Михаил угрюмо промолчал.

— И ты, помню, с Яшей не дружил.

— Он мне лично не был симпатичен, — сказал Михаил. — Цинизм в нем есть, понятный впрочем, но я не люблю цинизма. Повторяю, это просто мое личное чувство, и я себе никогда не позволял ему поддаваться.

— Господи, Михаил! Что ты только говоришь. Не поддаваться… личным чувствам… Ну, да оставим.

— Ты тоже циник…

— Однако я тебе не был антипатичен никогда. Вспомни.

— Это опять необъяснимый каприз личности.

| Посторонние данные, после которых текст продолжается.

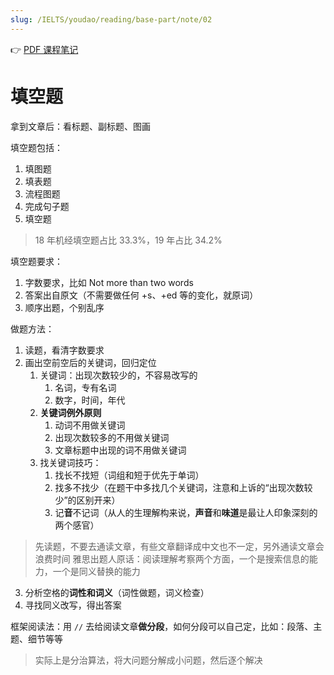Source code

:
 ```yaml
---
slug: /IELTS/youdao/reading/base-part/note/02
---
```


👉 [PDF 课程笔记](./阅读基础2%20课程笔记.pdf)

# 填空题

拿到文章后：看标题、副标题、图画

填空题包括：
1. 填图题
2. 填表题
3. 流程图题
4. 完成句子题
5. 填空题

> 18 年机经填空题占比 33.3%，19 年占比 34.2%

填空题要求：
1. 字数要求，比如 Not more than two words
2. 答案出自原文（不需要做任何 +s、+ed 等的变化，就原词）
3. 顺序出题，个别乱序

做题方法：
1. 读题，看清字数要求
2. 画出空前空后的关键词，回归定位
   1. 关键词：出现次数较少的，不容易改写的
      1. 名词，专有名词
      2. 数字，时间，年代
   2. **关键词例外原则**
      1. 动词不用做关键词
      2. 出现次数较多的不用做关键词
      3. 文章标题中出现的词不用做关键词
   3. 找关键词技巧：
      1. 找长不找短（词组和短于优先于单词）
      2. 找多不找少（在题干中多找几个关键词，注意和上诉的“出现次数较少”的区别开来）
      3. 记**音**不记词（从人的生理解构来说，**声音**和**味道**是最让人印象深刻的两个感官）
> 先读题，不要去通读文章，有些文章翻译成中文也不一定，另外通读文章会浪费时间
> 雅思出题人原话：阅读理解考察两个方面，一个是搜索信息的能力，一个是同义替换的能力

3. 分析空格的**词性和词义**（词性做题，词义检查）
4. 寻找同义改写，得出答案



框架阅读法：用 `//` 去给阅读文章**做分段**，如何分段可以自己定，比如：段落、主题、细节等等
> 实际上是分治算法，将大问题分解成小问题，然后逐个解决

— Нет, Михаил, это просто, пойми: разве мы похожи с Яшей? Вот мне приходит в голову как раз интересная вещь, ты скажешь — парадокс, но послушай: я откровенно забочусь прежде всего о себе, но мне важно делать это с наименьшим вредом для других; а Якову, который, по-моему, глупее всех глупых людей, важнее всего повредить; он воображает, что это самый верный путь хорошо позаботиться о себе. Может быть, я ошибаюсь, но такое у меня впечатление.

Михаил насупился.

— Оставим и психологию, и Якова. В сущности, ты так же мало его знаешь, как и я. Я знаю, что в деле Яков незаменим, этого с меня довольно.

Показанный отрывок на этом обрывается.